Assault on the judiciary

4/8/2005

DEADLY attacks on a judge in Atlanta and the family of a Chicago jurist were bad enough. Now, threats against the judiciary are coming from, of all places, Capitol Hill.

Several members of Congress have, in the past two weeks, made disparaging comments that cast doubt on the place of judges in the American legal system, their independence, and even their physical safety.

Following the death of Terri Schiavo, in which the federal courts ignored Congress's request to reinsert the woman's feeding tube, Rep. Tom DeLay, the combative House majority leader, intoned ominously that "the time will come for the men responsible for this to answer for their behavior."

Later, back in his Texas district, Mr. DeLay promised to "look at an arrogant, out of control, unaccountable judiciary that have thumbed their nose at the Congress and the President."

Then Sen. John Cornyn, another Texas Republican who is a member of the Senate Judiciary Committee, suggested in a floor speech that incidents of courthouse violence might reflect public anger at "activist" judges who use their authority "to make raw political or ideological decisions."

Senator Cornyn declared that he didn't know whether those decisions directly provoked courthouse violence, but "I wonder whether there may be some connection between the perception in some quarters, on some occasions, where judges are making political decisions yet are unaccountable to the public, that it builds up and builds up and builds up to the point where some people engage in violence. Certainly without any justification, but a concern that I have."

That's a good question, but if Senator Cornyn is truly concerned about violence toward judges, he should curb his own overheated rhetoric and that of Mr. DeLay, one of Washington's most venomous politicians.

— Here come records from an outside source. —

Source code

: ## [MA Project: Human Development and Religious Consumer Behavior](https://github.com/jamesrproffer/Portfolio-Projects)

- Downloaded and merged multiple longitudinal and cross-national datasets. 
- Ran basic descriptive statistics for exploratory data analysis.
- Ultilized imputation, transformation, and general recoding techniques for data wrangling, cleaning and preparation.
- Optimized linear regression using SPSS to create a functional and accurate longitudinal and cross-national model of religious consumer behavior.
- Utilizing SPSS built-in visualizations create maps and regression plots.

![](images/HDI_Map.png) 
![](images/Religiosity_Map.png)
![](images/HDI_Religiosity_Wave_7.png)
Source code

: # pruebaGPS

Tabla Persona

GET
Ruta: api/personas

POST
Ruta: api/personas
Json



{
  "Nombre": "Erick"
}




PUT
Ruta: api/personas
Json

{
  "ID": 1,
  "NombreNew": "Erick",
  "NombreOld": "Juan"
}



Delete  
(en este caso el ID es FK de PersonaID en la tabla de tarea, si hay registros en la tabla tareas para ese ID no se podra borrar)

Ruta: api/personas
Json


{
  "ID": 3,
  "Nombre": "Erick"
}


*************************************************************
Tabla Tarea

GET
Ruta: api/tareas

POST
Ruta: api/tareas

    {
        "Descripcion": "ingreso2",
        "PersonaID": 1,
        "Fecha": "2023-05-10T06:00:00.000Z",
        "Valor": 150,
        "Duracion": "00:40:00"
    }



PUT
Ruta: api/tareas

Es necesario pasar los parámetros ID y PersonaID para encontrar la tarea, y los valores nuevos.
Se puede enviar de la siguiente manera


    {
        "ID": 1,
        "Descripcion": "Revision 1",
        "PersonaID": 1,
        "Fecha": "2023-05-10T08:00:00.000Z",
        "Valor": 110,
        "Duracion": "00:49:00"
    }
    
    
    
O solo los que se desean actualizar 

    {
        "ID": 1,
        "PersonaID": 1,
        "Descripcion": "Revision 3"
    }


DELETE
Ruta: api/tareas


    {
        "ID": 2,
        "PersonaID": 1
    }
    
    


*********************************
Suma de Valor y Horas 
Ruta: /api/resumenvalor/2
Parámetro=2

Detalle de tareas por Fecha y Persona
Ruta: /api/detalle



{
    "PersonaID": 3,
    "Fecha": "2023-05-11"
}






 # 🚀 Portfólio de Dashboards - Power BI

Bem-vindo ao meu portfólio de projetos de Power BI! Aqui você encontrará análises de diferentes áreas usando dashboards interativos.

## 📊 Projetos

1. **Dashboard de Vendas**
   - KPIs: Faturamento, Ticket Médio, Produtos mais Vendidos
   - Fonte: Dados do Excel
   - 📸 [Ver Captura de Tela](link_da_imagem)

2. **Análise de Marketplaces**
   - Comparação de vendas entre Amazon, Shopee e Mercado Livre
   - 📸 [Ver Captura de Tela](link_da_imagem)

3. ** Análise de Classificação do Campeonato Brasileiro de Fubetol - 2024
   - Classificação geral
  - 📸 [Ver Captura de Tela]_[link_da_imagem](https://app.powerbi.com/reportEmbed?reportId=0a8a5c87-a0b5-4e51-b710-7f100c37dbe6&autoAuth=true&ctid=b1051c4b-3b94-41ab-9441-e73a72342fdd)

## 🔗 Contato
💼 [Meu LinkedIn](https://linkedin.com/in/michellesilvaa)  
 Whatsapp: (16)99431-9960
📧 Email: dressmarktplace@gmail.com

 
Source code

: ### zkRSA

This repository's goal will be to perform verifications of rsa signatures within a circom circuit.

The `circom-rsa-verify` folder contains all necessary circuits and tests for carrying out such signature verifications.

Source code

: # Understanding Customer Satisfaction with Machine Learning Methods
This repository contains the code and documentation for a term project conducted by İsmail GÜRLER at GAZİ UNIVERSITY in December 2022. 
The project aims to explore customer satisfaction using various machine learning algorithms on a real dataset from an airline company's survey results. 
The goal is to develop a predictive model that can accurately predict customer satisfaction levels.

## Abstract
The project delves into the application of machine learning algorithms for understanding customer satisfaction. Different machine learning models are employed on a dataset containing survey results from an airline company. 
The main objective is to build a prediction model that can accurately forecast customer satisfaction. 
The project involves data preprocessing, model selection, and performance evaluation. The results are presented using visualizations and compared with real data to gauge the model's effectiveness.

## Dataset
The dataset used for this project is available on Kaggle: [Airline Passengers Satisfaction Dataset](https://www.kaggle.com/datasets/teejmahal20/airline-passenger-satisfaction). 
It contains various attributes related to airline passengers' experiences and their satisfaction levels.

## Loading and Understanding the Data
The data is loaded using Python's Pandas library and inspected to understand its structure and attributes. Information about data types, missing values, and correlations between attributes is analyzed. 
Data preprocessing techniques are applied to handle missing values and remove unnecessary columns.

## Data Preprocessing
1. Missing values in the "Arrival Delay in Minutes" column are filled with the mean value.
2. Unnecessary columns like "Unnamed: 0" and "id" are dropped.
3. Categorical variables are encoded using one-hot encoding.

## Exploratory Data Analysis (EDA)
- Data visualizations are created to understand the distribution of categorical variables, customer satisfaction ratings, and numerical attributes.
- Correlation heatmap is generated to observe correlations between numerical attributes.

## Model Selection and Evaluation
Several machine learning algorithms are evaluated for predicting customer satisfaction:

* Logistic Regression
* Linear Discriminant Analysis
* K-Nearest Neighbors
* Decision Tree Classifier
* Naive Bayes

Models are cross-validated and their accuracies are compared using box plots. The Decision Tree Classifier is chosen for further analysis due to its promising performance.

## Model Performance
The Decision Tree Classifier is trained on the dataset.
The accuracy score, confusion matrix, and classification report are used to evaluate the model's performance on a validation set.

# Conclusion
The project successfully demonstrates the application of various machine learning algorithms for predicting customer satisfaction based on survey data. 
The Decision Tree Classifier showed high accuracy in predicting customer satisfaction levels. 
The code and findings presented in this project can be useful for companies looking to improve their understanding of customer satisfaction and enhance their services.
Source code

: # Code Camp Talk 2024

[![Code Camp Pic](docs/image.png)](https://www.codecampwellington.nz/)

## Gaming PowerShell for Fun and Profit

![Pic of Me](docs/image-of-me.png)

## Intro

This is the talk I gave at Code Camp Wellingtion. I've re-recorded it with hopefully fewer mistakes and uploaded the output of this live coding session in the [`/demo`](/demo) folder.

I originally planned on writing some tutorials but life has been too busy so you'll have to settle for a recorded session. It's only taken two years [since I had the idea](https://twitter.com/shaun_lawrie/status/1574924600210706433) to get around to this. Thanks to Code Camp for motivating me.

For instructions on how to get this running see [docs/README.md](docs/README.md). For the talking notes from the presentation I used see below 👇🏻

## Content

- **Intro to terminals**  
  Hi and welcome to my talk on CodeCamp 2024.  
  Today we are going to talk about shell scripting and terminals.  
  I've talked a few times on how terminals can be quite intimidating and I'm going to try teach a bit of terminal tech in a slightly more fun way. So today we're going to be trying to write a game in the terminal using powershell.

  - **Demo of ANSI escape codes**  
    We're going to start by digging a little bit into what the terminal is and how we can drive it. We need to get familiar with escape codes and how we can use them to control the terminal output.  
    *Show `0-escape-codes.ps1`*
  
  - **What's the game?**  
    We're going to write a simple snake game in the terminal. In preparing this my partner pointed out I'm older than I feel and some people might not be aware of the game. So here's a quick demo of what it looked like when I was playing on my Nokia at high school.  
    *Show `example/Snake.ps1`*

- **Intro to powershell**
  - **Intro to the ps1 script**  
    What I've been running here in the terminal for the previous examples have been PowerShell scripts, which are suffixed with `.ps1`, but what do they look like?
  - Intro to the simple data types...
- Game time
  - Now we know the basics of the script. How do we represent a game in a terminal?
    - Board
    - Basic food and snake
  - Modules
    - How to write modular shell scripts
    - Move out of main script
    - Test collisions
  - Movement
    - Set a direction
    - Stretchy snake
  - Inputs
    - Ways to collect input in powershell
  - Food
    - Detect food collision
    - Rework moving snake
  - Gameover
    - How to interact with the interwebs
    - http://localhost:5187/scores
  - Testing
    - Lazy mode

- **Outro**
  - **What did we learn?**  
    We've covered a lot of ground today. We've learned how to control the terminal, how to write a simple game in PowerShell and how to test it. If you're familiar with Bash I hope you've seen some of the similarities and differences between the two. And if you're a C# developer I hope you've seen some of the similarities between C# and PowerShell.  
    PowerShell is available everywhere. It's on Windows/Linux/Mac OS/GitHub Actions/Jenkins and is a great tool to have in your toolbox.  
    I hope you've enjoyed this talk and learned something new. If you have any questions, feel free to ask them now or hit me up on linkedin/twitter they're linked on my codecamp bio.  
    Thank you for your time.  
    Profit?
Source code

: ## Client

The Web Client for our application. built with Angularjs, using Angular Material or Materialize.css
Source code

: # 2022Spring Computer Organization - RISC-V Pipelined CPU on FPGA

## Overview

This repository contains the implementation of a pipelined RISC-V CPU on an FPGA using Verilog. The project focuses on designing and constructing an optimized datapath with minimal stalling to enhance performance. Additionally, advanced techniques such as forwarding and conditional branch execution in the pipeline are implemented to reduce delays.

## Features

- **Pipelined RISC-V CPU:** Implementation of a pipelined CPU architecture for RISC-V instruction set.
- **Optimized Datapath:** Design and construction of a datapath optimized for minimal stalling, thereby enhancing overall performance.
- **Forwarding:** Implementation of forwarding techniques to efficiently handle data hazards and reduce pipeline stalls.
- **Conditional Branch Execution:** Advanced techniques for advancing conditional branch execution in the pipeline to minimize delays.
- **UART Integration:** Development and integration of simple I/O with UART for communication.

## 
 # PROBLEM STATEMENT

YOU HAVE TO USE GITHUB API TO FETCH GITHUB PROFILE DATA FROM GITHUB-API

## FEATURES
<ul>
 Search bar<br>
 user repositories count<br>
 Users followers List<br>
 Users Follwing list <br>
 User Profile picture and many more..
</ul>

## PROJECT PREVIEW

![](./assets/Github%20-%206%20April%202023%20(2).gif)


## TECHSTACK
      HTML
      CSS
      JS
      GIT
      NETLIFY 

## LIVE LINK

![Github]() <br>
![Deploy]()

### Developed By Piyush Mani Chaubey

Mr. DeLay, a master of the counterattack, was using the Schiavo case to deflect attention away from his own serious ethics problems. And, as a former state supreme court justice, Senator Cornyn ought to know the peril of stirring up unjustified public anger against one of our democratic system's most durable safeguards - the rule of law.

Besides, the county judge in Atlanta was murdered by the defendant in a rape trial, and the man who gunned down the husband and mother of the federal judge in Chicago was angry over a ruling against him in a medical malpractice case. Neither incident could fairly be called political or activist in nature.

If judges become routine targets for every sort of political malcontent, we'll know where they found their encouragement, and their accomplices: in the halls of Congress.